→ Collected data entries:
________________

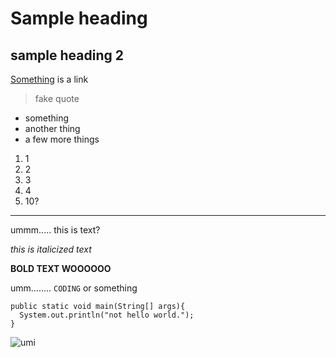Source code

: # Sample heading
## sample heading 2

[Something](https://stocktocon.github.io/cse15l-lab-reports/something.html) is a link

> fake quote

* something
* another thing
* a few more things

1. 1
2. 2
3. 3
4. 4
5. 10?

---

ummm..... this is text?

_this is italicized text_

__BOLD TEXT WOOOOOO__


umm........ `CODING` or something

```
public static void main(String[] args){
  System.out.println("not hello world.");
}
```
![umi](https://camo.githubusercontent.com/10e49152a2bcf7d857705d811ad1a87cd30bf468b0f639aa515de5767c7ae09c/68747470733a2f2f7374617469632e77696b69612e6e6f636f6f6b69652e6e65742f6c6f76652d6c6976652f696d616765732f322f32362f3134355f5332457031302e706e672f7265766973696f6e2f6c61746573743f63623d3230313430363039313032353437)
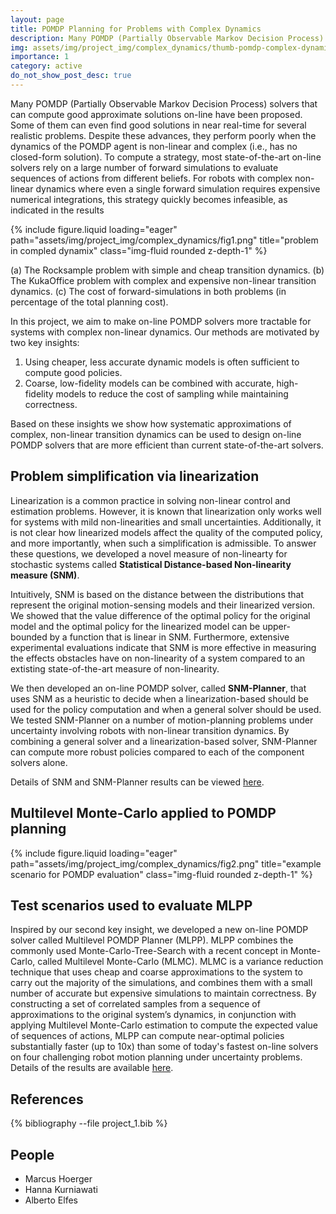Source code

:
```yaml
---
layout: page
title: POMDP Planning for Problems with Complex Dynamics
description: Many POMDP (Partially Observable Markov Decision Process) solvers that can compute good approximate solutions on-line have been proposed. Some of them can even find good solutions in near real-time for several realistic problems. In this project, we aim to make on-line POMDP solvers more tractable for systems with complex non-linear dynamics.
img: assets/img/project_img/complex_dynamics/thumb-pomdp-complex-dynamics.png
importance: 1
category: active
do_not_show_post_desc: true
---
```


<p class="text-justify">
Many POMDP (Partially Observable Markov Decision Process) solvers that can compute good approximate solutions on-line have been proposed. Some of them can even find good solutions in near real-time for several realistic problems. Despite these advances, they perform poorly when the dynamics of the POMDP agent is non-linear and complex (i.e., has no closed-form solution). To compute a strategy, most state-of-the-art on-line solvers rely on a large number of forward simulations to evaluate sequences of actions from different beliefs. For robots with complex non-linear dynamics where even a single forward simulation requires expensive numerical integrations, this strategy quickly becomes infeasible, as indicated in the results
</p>

{% include figure.liquid loading="eager" path="assets/img/project_img/complex_dynamics/fig1.png" title="problem in compled dynamix" class="img-fluid rounded z-depth-1" %}


<div class="caption">
    (a) The Rocksample problem with simple and cheap transition dynamics. (b) The KukaOffice problem with complex and expensive non-linear transition dynamics. (c) The cost of forward-simulations in both problems (in percentage of the total planning cost).
</div>

<p class="text-justify">
In this project, we aim to make on-line POMDP solvers more tractable for systems with complex non-linear dynamics. Our methods are motivated by two key insights:
</p>

<ol type="1">
<li>Using cheaper, less accurate dynamic models is often sufficient to compute good policies.</li>
<li>Coarse, low-fidelity models can be combined with accurate, high-fidelity models to reduce the cost of sampling while maintaining correctness.</li>
</ol>

<p class="text-justify">
Based on these insights we show how systematic approximations of complex, non-linear transition dynamics can be used to design on-line POMDP solvers that are more efficient than current state-of-the-art solvers.
</p>

<h2>
Problem simplification via linearization
</h2> 

<p class="text-justify">
Linearization is a common practice in solving non-linear control and estimation problems. However, it is known that linearization only works well for systems with mild non-linearities and small uncertainties. Additionally, it is not clear how linearized models affect the quality of the computed policy, and more importantly, when such a simplification is admissible. To answer these questions, we developed a novel measure of non-linearty for stochastic systems called <strong>Statistical Distance-based Non-linearity measure (SNM)</strong>.

Intuitively, SNM is based on the distance between the distributions that represent the original motion-sensing models and their linearized version. We showed that the value difference of the optimal policy for the original model and the optimal policy for the linearized model can be upper-bounded by a function that is linear in SNM. Furthermore, extensive experimental evaluations indicate that SNM is more effective in measuring the effects obstacles have on non-linearity of a system compared to an extisting state-of-the-art measure of non-linearity.

We then developed an on-line POMDP solver, called <strong>SNM-Planner</strong>, that uses SNM as a heuristic to decide when a linearization-based should be used for the policy computation and when a general solver should be used. We tested SNM-Planner on a number of motion-planning problems under uncertainty involving robots with non-linear transition dynamics. By combining a general solver and a linearization-based solver, SNM-Planner can compute more robust policies compared to each of the component solvers alone.

Details of SNM and SNM-Planner results can be viewed <a target="_blank" href="/assets/pdf/papers/wafr16_linearization.pdf" >here</a>.
</p>

<h2>
Multilevel Monte-Carlo applied to POMDP planning
</h2>

{% include figure.liquid loading="eager" path="assets/img/project_img/complex_dynamics/fig2.png" title="example scenario for POMDP evaluation" class="img-fluid rounded z-depth-1" %}

<h2>
Test scenarios used to evaluate MLPP
</h2> 

<p class="text-justify">
Inspired by our second key insight, we developed a new on-line POMDP solver called Multilevel POMDP Planner (MLPP). MLPP combines the commonly used Monte-Carlo-Tree-Search with a recent concept in Monte-Carlo, called Multilevel Monte-Carlo (MLMC). MLMC is a variance reduction technique that uses cheap and coarse approximations to the system to carry out the majority of the simulations, and combines them with a small number of accurate but expensive simulations to maintain correctness. By constructing a set of correlated samples from a sequence of approximations to the original system’s dynamics, in conjunction with applying Multilevel Monte-Carlo estimation to compute the expected value of sequences of actions, MLPP can compute near-optimal policies substantially faster (up to 10x) than some of today's fastest on-line solvers on four challenging robot motion planning under uncertainty problems. Details of the results are available <a target="_blank" href="/assets/pdf/papers/isrr19_mlmc.pdf" >here</a>.
<p>

<h2> References </h2>

<div class="publications">
   {% bibliography --file project_1.bib %}
</div>

<h2> People </h2>
<ul>
    <li>Marcus Hoerger</li>
    <li>Hanna Kurniawati</li>
    <li>Alberto Elfes</li>
</ul>

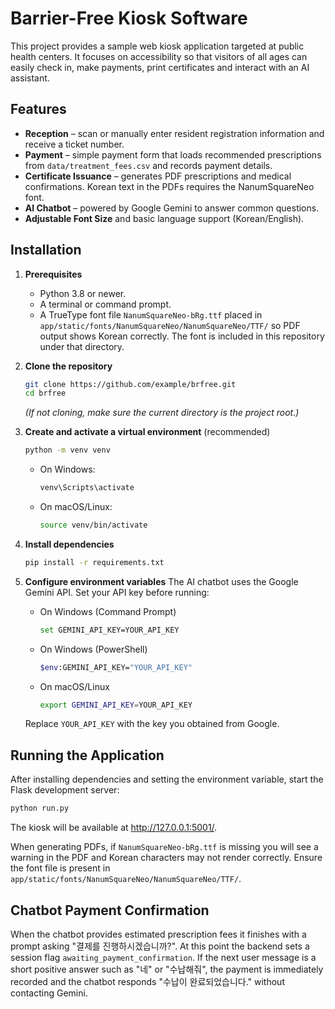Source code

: # Barrier-Free Kiosk Software

This project provides a sample web kiosk application targeted at public health centers.
It focuses on accessibility so that visitors of all ages can easily check in,
make payments, print certificates and interact with an AI assistant.

## Features

- **Reception** – scan or manually enter resident registration information and
  receive a ticket number.
- **Payment** – simple payment form that loads recommended prescriptions from
  `data/treatment_fees.csv` and records payment details.
- **Certificate Issuance** – generates PDF prescriptions and medical
  confirmations. Korean text in the PDFs requires the NanumSquareNeo font.
- **AI Chatbot** – powered by Google Gemini to answer common questions.
- **Adjustable Font Size** and basic language support (Korean/English).

## Installation

1. **Prerequisites**
   - Python 3.8 or newer.
   - A terminal or command prompt.
   - A TrueType font file `NanumSquareNeo-bRg.ttf` placed in
     `app/static/fonts/NanumSquareNeo/NanumSquareNeo/TTF/` so PDF output shows Korean correctly.
     The font is included in this repository under that directory.

2. **Clone the repository**
   ```bash
   git clone https://github.com/example/brfree.git
   cd brfree
   ```
   *(If not cloning, make sure the current directory is the project root.)*

3. **Create and activate a virtual environment** (recommended)
   ```bash
   python -m venv venv
   ```
   - On Windows:
     ```bash
     venv\Scripts\activate
     ```
   - On macOS/Linux:
     ```bash
     source venv/bin/activate
     ```

4. **Install dependencies**
   ```bash
   pip install -r requirements.txt
   ```

5. **Configure environment variables**
   The AI chatbot uses the Google Gemini API. Set your API key before running:
   - On Windows (Command Prompt)
     ```bash
     set GEMINI_API_KEY=YOUR_API_KEY
     ```
   - On Windows (PowerShell)
     ```bash
     $env:GEMINI_API_KEY="YOUR_API_KEY"
     ```
   - On macOS/Linux
     ```bash
     export GEMINI_API_KEY=YOUR_API_KEY
     ```
   Replace `YOUR_API_KEY` with the key you obtained from Google.

## Running the Application

After installing dependencies and setting the environment variable, start the
Flask development server:

```bash
python run.py
```

The kiosk will be available at <http://127.0.0.1:5001/>.

When generating PDFs, if `NanumSquareNeo-bRg.ttf` is missing you will see a warning in
the PDF and Korean characters may not render correctly. Ensure the font file is
present in `app/static/fonts/NanumSquareNeo/NanumSquareNeo/TTF/`.

## Chatbot Payment Confirmation

When the chatbot provides estimated prescription fees it finishes with a prompt
asking "결제를 진행하시겠습니까?". At this point the backend sets a session flag
`awaiting_payment_confirmation`. If the next user message is a short positive
answer such as "네" or "수납해줘", the payment is immediately recorded and the
chatbot responds "수납이 완료되었습니다." without contacting Gemini.

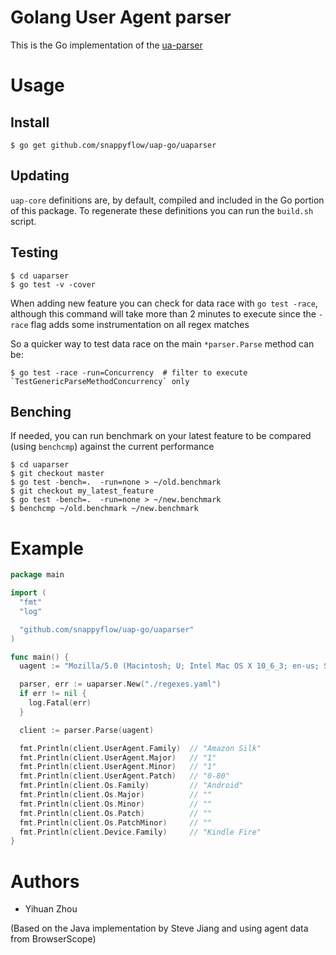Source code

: # Golang User Agent parser

This is the Go implementation of the [ua-parser](https://github.com/ua-parser)

# Usage

## Install

    $ go get github.com/snappyflow/uap-go/uaparser

## Updating

  `uap-core` definitions are, by default, compiled and included in the Go portion of this package. To regenerate these definitions you can run the `build.sh` script.

## Testing

    $ cd uaparser
    $ go test -v -cover

When adding new feature you can check for data race with `go test -race`, although this command
will take more than 2 minutes to execute since the `-race` flag adds some instrumentation on all regex matches

So a quicker way to test data race on the main `*parser.Parse` method can be:

    $ go test -race -run=Concurrency  # filter to execute `TestGenericParseMethodConcurrency` only

## Benching

If needed, you can run benchmark on your latest feature to be compared (using `benchcmp`) against the current performance

    $ cd uaparser
    $ git checkout master
    $ go test -bench=.  -run=none > ~/old.benchmark
    $ git checkout my_latest_feature
    $ go test -bench=.  -run=none > ~/new.benchmark
    $ benchcmp ~/old.benchmark ~/new.benchmark

# Example

```go
package main

import (
  "fmt"
  "log"

  "github.com/snappyflow/uap-go/uaparser"
)

func main() {
  uagent := "Mozilla/5.0 (Macintosh; U; Intel Mac OS X 10_6_3; en-us; Silk/1.1.0-80) AppleWebKit/533.16 (KHTML, like Gecko) Version/5.0 Safari/533.16 Silk-Accelerated=true"

  parser, err := uaparser.New("./regexes.yaml")
  if err != nil {
    log.Fatal(err)
  }

  client := parser.Parse(uagent)

  fmt.Println(client.UserAgent.Family)  // "Amazon Silk"
  fmt.Println(client.UserAgent.Major)   // "1"
  fmt.Println(client.UserAgent.Minor)   // "1"
  fmt.Println(client.UserAgent.Patch)   // "0-80"
  fmt.Println(client.Os.Family)         // "Android"
  fmt.Println(client.Os.Major)          // ""
  fmt.Println(client.Os.Minor)          // ""
  fmt.Println(client.Os.Patch)          // ""
  fmt.Println(client.Os.PatchMinor)     // ""
  fmt.Println(client.Device.Family)     // "Kindle Fire"
}

```

# Authors

* Yihuan Zhou

(Based on the Java implementation by Steve Jiang and using agent data from BrowserScope)
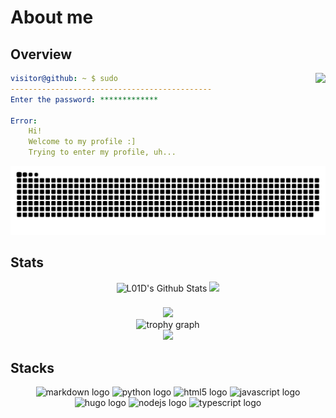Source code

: # About me
## Overview
<picture>
    <source
      srcset="https://lanyard.cnrad.dev/api/477856586765828127?theme=dark&idleMessage=Resting"
      media="(prefers-color-scheme: dark)"
    />
    <source
      srcset="https://lanyard.cnrad.dev/api/477856586765828127?theme=light&idleMessage=Resting"
      media="(prefers-color-scheme: light), (prefers-color-scheme: no-preference)"
    />
    <img src="https://lanyard.cnrad.dev/api/477856586765828127&idleMessage=Resting" align="right"/>
</picture>

```yml
visitor@github: ~ $ sudo
---------------------------------------------
Enter the password: *************

Error:
    Hi!
    Welcome to my profile :]
    Trying to enter my profile, uh...
```

<div align="center">
  <img src="https://raw.githubusercontent.com/IL01DI/IL01DI/output/snake.svg" alt="Snake animation" />
</div>

## Stats

<div align="center">
  <img src="https://github-readme-stats.vercel.app/api?username=il01di&show_icons=true&include_all_commits=true&hide_border=true&theme=transparent&order1" alt="L01D's Github Stats" />    
  <img src="https://github-readme-stats.vercel.app/api/top-langs?username=IL01DI&locale=en&hide_title=false&layout=compact&card_width=320&langs_count=6&hide_border=true&order=2"/>
</div>

###

<div align=center>
<picture>
  <source
    srcset="https://streak-stats.demolab.com?user=IL01DI&locale=en&mode=weekly&theme=github_dark&hide_border=false&border_radius=5&order=1"
    media="(prefers-color-scheme: dark)"
  />
  <source
    srcset="https://streak-stats.demolab.com?user=IL01DI&locale=en&mode=weekly&theme=github_light&hide_border=false&border_radius=5&order=1"
    media="(prefers-color-scheme: light), (prefers-color-scheme: no-preference)"
  />
  <img src="https://streak-stats.demolab.com?user=IL01DI&locale=en&mode=weekly" />
</picture>
</div>


<div align="center">
  <img src="https://github-profile-trophy.vercel.app?username=IL01DI&theme=flat&column=-1&row=1&margin-w=8&margin-h=8&no-bg=true&no-frame=false&order=4" height="150" alt="trophy graph"  />
</div>
<div align="center">
  <picture>
    <source
      srcset="https://github-readme-activity-graph.vercel.app/graph?username=IL01DI&radius=16&theme=github-dark&area=true&order=5"
      media="(prefers-color-scheme: dark)"
    />
    <source
      srcset="https://github-readme-activity-graph.vercel.app/graph?username=IL01DI&radius=16&theme=github-light&area=true&order=5"
      media="(prefers-color-scheme: light), (prefers-color-scheme: no-preference)"
    />
    <img src="https://github-readme-activity-graph.vercel.app/graph?username=IL01DI&radius=16" />
  </picture>
</div>

## Stacks
<div align="center">
  <img src="https://cdn.jsdelivr.net/gh/devicons/devicon/icons/markdown/markdown-original.svg" height="40" alt="markdown logo"  />
  <img src="https://cdn.jsdelivr.net/gh/devicons/devicon/icons/python/python-original.svg" height="40" alt="python logo"  />
  <img src="https://cdn.jsdelivr.net/gh/devicons/devicon/icons/html5/html5-original.svg" height="40" alt="html5 logo"  />
  <img src="https://cdn.jsdelivr.net/gh/devicons/devicon/icons/javascript/javascript-original.svg" height="40" alt="javascript logo"  />
  <img src="https://cdn.jsdelivr.net/gh/devicons/devicon/icons/hugo/hugo-original.svg" height="40" alt="hugo logo"  />
  <img src="https://cdn.jsdelivr.net/gh/devicons/devicon/icons/nodejs/nodejs-original.svg" height="40" alt="nodejs logo"  />
  <img src="https://cdn.jsdelivr.net/gh/devicons/devicon/icons/typescript/typescript-original.svg" height="40" alt="typescript logo"  />
</div>
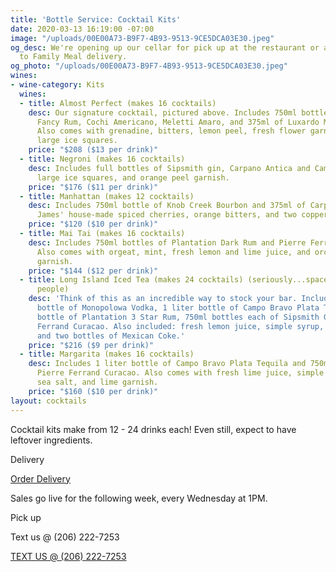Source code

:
 ```yaml
---
title: 'Bottle Service: Cocktail Kits'
date: 2020-03-13 16:19:00 -07:00
image: "/uploads/00E00A73-B9F7-4B93-9513-9CE5DCA03E30.jpeg"
og_desc: We're opening up our cellar for pick up at the restaurant or as an add-on
  to Family Meal delivery.
og_photo: "/uploads/00E00A73-B9F7-4B93-9513-9CE5DCA03E30.jpeg"
wines:
- wine-category: Kits
  wines:
  - title: Almost Perfect (makes 16 cocktails)
    desc: Our signature cocktail, pictured above. Includes 750ml bottles of Stiggin's
      Fancy Rum, Cochi Americano, Meletti Amaro, and 375ml of Luxardo Maraschino.
      Also comes with grenadine, bitters, lemon peel, fresh flower garnish, and 16
      large ice squares.
    price: "$208 ($13 per drink)"
  - title: Negroni (makes 16 cocktails)
    desc: Includes full bottles of Sipsmith gin, Carpano Antica and Campari with 16
      large ice squares, and orange peel garnish.
    price: "$176 ($11 per drink)"
  - title: Manhattan (makes 12 cocktails)
    desc: Includes 750ml bottle of Knob Creek Bourbon and 375ml of Carpano Antica,
      James' house-made spiced cherries, orange bitters, and two copper garnish picks.
    price: "$120 ($10 per drink)"
  - title: Mai Tai (makes 16 cocktails)
    desc: Includes 750ml bottles of Plantation Dark Rum and Pierre Ferrand Curacao.
      Also comes with orgeat, mint, fresh lemon and lime juice, and orchid flower
      garnish.
    price: "$144 ($12 per drink)"
  - title: Long Island Iced Tea (makes 24 cocktails) (seriously...space these out
      people)
    desc: 'Think of this as an incredible way to stock your bar. Includes 1 liter
      bottle of Monopolowa Vodka, 1 liter bottle of Campo Bravo Plata Tequila, 1 liter
      bottle of Plantation 3 Star Rum, 750ml bottles each of Sipsmith Gin and Pierre
      Ferrand Curacao. Also included: fresh lemon juice, simple syrup, lemon wedges,
      and two bottles of Mexican Coke.'
    price: "$216 ($9 per drink)"
  - title: Margarita (makes 16 cocktails)
    desc: Includes 1 liter bottle of Campo Bravo Plata Tequila and 750ml bottle of
      Pierre Ferrand Curacao. Also comes with fresh lime juice, simple syrup, Jacobsen
      sea salt, and lime garnish.
    price: "$160 ($10 per drink)"
layout: cocktails
---
```


Cocktail kits make from 12 - 24 drinks each! Even still, expect to have leftover ingredients.

<p class="mb0 mt3 Caption">Delivery</p>
<div class="mt3">
  <div class="EventsButton mb7">
    <a class="Caption" target="_blank" href="https://www.exploretock.com/canlis/experience/112787">
      Order Delivery
    </a>
  </div>
</div>
<p class="mb2 d-mb3">Sales go live for the following week, every Wednesday at 1PM.</p>

<p class="mb2 d-mb0 mt2 Caption">Pick up</p>
<p class="mb4 ShowDesktop">Text us @ (206) 222-7253</p>

<div class="mt2 mb4 ShowMobile">
  <div class="EventsButton mb8">
    <a class="Caption" href="sms:+12062227253">
      TEXT US @ (206) 222-7253
    </a>
  </div>
</div>

<div class="Divider mt4 d-mt5 op30 mb3"></div>



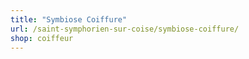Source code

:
 ```yaml
---
title: "Symbiose Coiffure"
url: /saint-symphorien-sur-coise/symbiose-coiffure/
shop: coiffeur
---
```

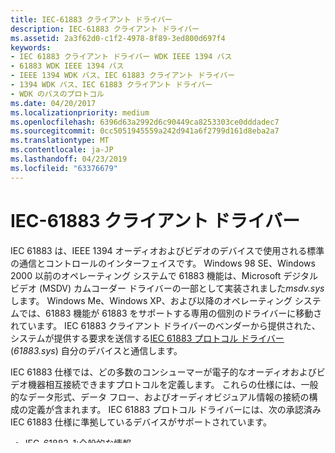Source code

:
 ```yaml
---
title: IEC-61883 クライアント ドライバー
description: IEC-61883 クライアント ドライバー
ms.assetid: 2a3f62d0-c1f2-4978-8f89-3ed800d697f4
keywords:
- IEC 61883 クライアント ドライバー WDK IEEE 1394 バス
- 61883 WDK IEEE 1394 バス
- IEEE 1394 WDK バス、IEC 61883 クライアント ドライバー
- 1394 WDK バス、IEC 61883 クライアント ドライバー
- WDK のバスのプロトコル
ms.date: 04/20/2017
ms.localizationpriority: medium
ms.openlocfilehash: 6396d63a2992d6c90449ca8253303ce0dddadec7
ms.sourcegitcommit: 0cc5051945559a242d941a6f2799d161d8eba2a7
ms.translationtype: MT
ms.contentlocale: ja-JP
ms.lasthandoff: 04/23/2019
ms.locfileid: "63376679"
---
```

# <a name="iec-61883-client-drivers"></a>IEC-61883 クライアント ドライバー





IEC 61883 は、IEEE 1394 オーディオおよびビデオのデバイスで使用される標準の通信とコントロールのインターフェイスです。 Windows 98 SE、Windows 2000 以前のオペレーティング システムで 61883 機能は、Microsoft デジタル ビデオ (MSDV) カムコーダー ドライバーの一部として実装されました*msdv.sys*します。 Windows Me、Windows XP、および以降のオペレーティング システムでは、61883 機能が 61883 をサポートする専用の個別のドライバーに移動されています。 IEC 61883 クライアント ドライバーのベンダーから提供された、システムが提供する要求を送信する[IEC 61883 プロトコル ドライバー](https://msdn.microsoft.com/library/windows/hardware/ff537191) (*61883.sys*) 自分のデバイスと通信します。

IEC 61883 仕様では、どの多数のコンシューマーが電子的なオーディオおよびビデオ機器相互接続できますプロトコルを定義します。 これらの仕様には、一般的なデータ形式、データ フロー、およびオーディオビジュアル情報の接続の構成の定義が含まれます。 IEC 61883 プロトコル ドライバーには、次の承認済み IEC 61883 仕様に準拠しているデバイスがサポートされています。

-   IEC-61883-1:全般的な情報

-   IEC-61883-2:SD VCR データ転送

-   IEC-61883-3:HD VCR データ転送

-   IEC-61883-4:MPEG2 TS データ転送

-   IEC-61883-5:SDL DVCR データ転送

-   IEC-61883 6:オーディオおよび音楽データ伝送プロトコル

このセクションの内容:

[IEC 61883 プロトコル ドライバー](https://msdn.microsoft.com/library/windows/hardware/ff537191)
[クライアント ドライバー スタックで IEC 61883 プロトコル ドライバー](https://msdn.microsoft.com/library/windows/hardware/ff537193)
 

 




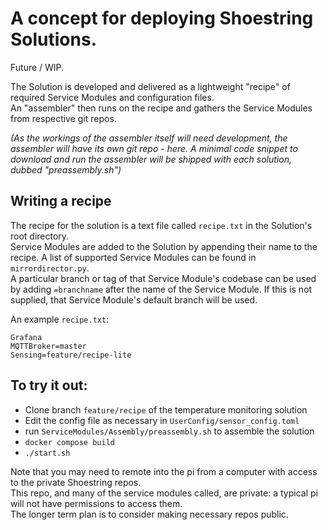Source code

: # A concept for deploying Shoestring Solutions.

Future / WIP. 

The Solution is developed and delivered as a lightweight "recipe" of required Service Modules and configuration files.  
An "assembler" then runs on the recipe and gathers the Service Modules from respective git repos.  

<i>(As the workings of the assembler itself will need development, the assembler will have its own git repo - here. A minimal code snippet to download and run the assembler will be shipped with each solution, dubbed "preassembly.sh") </i>  

## Writing a recipe
The recipe for the solution is a text file called `recipe.txt` in the Solution's root directory.  
Service Modules are added to the Solution by appending their name to the recipe. A list of supported Service Modules can be found in `mirrordirector.py`.  
A particular branch or tag of that Service Module's codebase can be used by adding `=branchname` after the name of the Service Module. If this is not supplied, that Service Module's default branch will be used.

An example `recipe.txt`:
```
Grafana
MQTTBroker=master
Sensing=feature/recipe-lite
```

## To try it out:

- Clone branch `feature/recipe` of the temperature monitoring solution
- Edit the config file as necessary in `UserConfig/sensor_config.toml`
- run `ServiceModules/Assembly/preassembly.sh` to assemble the solution
- `docker compose build`
- `./start.sh`

Note that you may need to remote into the pi from a computer with access to the private Shoestring repos.  
This repo, and many of the service modules called, are private: a typical pi will not have permissions to access them.  
The longer term plan is to consider making necessary repos public.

________________

→ Problem to work on:
All lines with the word "fluid" are needed; pull them from the entries and copy each.

→ Task result:
{% include figure.liquid loading="eager" path="assets/img/project_img/complex_dynamics/fig1.png" title="problem in compled dynamix" class="img-fluid rounded z-depth-1" %}
{% include figure.liquid loading="eager" path="assets/img/project_img/complex_dynamics/fig2.png" title="example scenario for POMDP evaluation" class="img-fluid rounded z-depth-1" %}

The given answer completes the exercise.